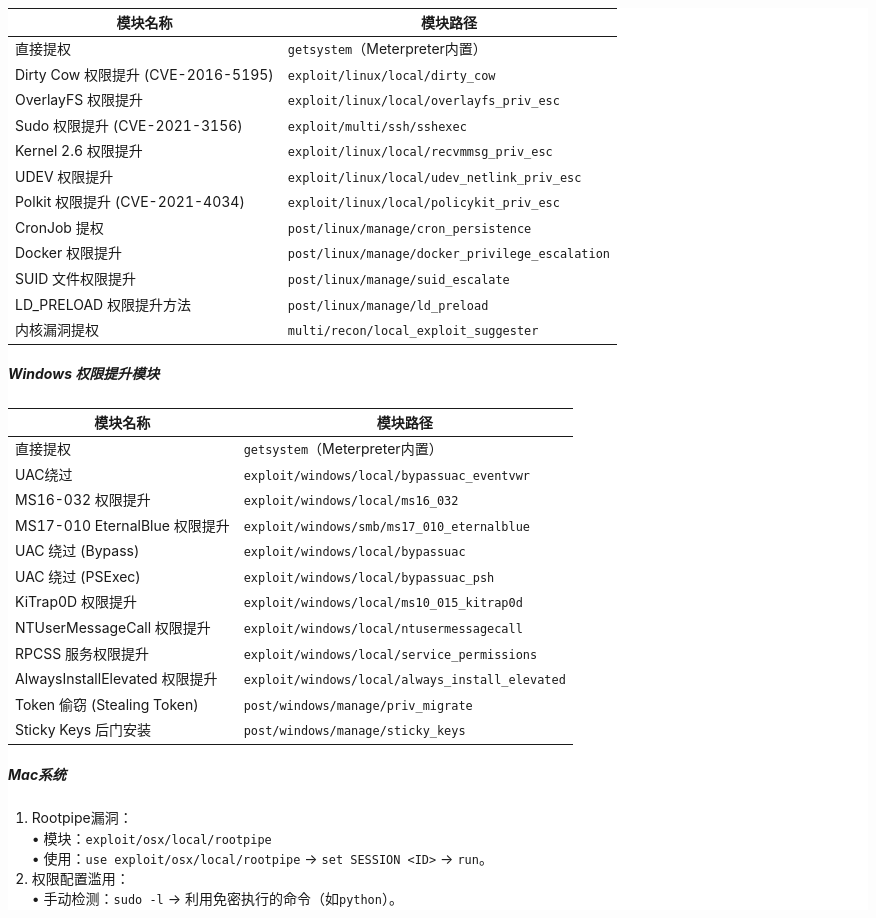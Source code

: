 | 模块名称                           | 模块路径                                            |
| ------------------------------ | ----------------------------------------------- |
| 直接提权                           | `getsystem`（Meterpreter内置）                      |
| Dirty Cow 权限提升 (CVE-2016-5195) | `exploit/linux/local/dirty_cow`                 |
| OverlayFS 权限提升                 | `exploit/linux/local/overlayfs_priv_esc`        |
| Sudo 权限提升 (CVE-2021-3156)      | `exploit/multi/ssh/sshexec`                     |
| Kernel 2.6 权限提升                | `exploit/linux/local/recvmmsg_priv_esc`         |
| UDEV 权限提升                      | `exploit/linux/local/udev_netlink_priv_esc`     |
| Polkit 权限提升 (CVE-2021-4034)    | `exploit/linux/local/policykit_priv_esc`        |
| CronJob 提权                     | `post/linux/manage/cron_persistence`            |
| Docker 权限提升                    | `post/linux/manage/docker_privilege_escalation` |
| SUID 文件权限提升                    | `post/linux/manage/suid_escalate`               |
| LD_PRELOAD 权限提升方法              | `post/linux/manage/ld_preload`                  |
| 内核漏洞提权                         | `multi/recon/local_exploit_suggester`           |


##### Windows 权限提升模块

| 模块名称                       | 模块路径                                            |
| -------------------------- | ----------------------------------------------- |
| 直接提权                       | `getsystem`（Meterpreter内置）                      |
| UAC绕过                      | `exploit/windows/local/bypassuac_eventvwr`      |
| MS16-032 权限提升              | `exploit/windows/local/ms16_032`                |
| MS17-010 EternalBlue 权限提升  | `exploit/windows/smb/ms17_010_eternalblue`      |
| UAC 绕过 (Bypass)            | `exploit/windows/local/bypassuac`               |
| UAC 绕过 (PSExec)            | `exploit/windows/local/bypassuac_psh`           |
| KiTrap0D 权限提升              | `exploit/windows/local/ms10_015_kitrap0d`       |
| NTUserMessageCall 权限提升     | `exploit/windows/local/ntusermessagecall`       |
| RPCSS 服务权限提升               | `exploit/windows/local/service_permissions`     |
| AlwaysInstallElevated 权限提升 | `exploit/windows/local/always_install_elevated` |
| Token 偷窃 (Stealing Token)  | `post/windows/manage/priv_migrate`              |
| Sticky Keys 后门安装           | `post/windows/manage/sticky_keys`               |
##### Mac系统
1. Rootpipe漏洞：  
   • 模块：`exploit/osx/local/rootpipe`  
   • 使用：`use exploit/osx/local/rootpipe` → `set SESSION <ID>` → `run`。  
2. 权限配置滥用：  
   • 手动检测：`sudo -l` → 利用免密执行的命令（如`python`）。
====
- TASK REQUIREMENTS
Please set down every line of the data above precisely, dropping the images.

- WRITTEN ANSWER
Source code

: | 模块名称                           | 模块路径                                            |
| ------------------------------ | ----------------------------------------------- |
| 直接提权                           | `getsystem`（Meterpreter内置）                      |
| Dirty Cow 权限提升 (CVE-2016-5195) | `exploit/linux/local/dirty_cow`                 |
| OverlayFS 权限提升                 | `exploit/linux/local/overlayfs_priv_esc`        |
| Sudo 权限提升 (CVE-2021-3156)      | `exploit/multi/ssh/sshexec`                     |
| Kernel 2.6 权限提升                | `exploit/linux/local/recvmmsg_priv_esc`         |
| UDEV 权限提升                      | `exploit/linux/local/udev_netlink_priv_esc`     |
| Polkit 权限提升 (CVE-2021-4034)    | `exploit/linux/local/policykit_priv_esc`        |
| CronJob 提权                     | `post/linux/manage/cron_persistence`            |
| Docker 权限提升                    | `post/linux/manage/docker_privilege_escalation` |
| SUID 文件权限提升                    | `post/linux/manage/suid_escalate`               |
| LD_PRELOAD 权限提升方法              | `post/linux/manage/ld_preload`                  |
| 内核漏洞提权                         | `multi/recon/local_exploit_suggester`           |


##### Windows 权限提升模块

| 模块名称                       | 模块路径                                            |
| -------------------------- | ----------------------------------------------- |
| 直接提权                       | `getsystem`（Meterpreter内置）                      |
| UAC绕过                      | `exploit/windows/local/bypassuac_eventvwr`      |
| MS16-032 权限提升              | `exploit/windows/local/ms16_032`                |
| MS17-010 EternalBlue 权限提升  | `exploit/windows/smb/ms17_010_eternalblue`      |
| UAC 绕过 (Bypass)            | `exploit/windows/local/bypassuac`               |
| UAC 绕过 (PSExec)            | `exploit/windows/local/bypassuac_psh`           |
| KiTrap0D 权限提升              | `exploit/windows/local/ms10_015_kitrap0d`       |
| NTUserMessageCall 权限提升     | `exploit/windows/local/ntusermessagecall`       |
| RPCSS 服务权限提升               | `exploit/windows/local/service_permissions`     |
| AlwaysInstallElevated 权限提升 | `exploit/windows/local/always_install_elevated` |
| Token 偷窃 (Stealing Token)  | `post/windows/manage/priv_migrate`              |
| Sticky Keys 后门安装           | `post/windows/manage/sticky_keys`               |
##### Mac系统
1. Rootpipe漏洞：  
   • 模块：`exploit/osx/local/rootpipe`  
   • 使用：`use exploit/osx/local/rootpipe` → `set SESSION <ID>` → `run`。  
2. 权限配置滥用：  
   • 手动检测：`sudo -l` → 利用免密执行的命令（如`python`）。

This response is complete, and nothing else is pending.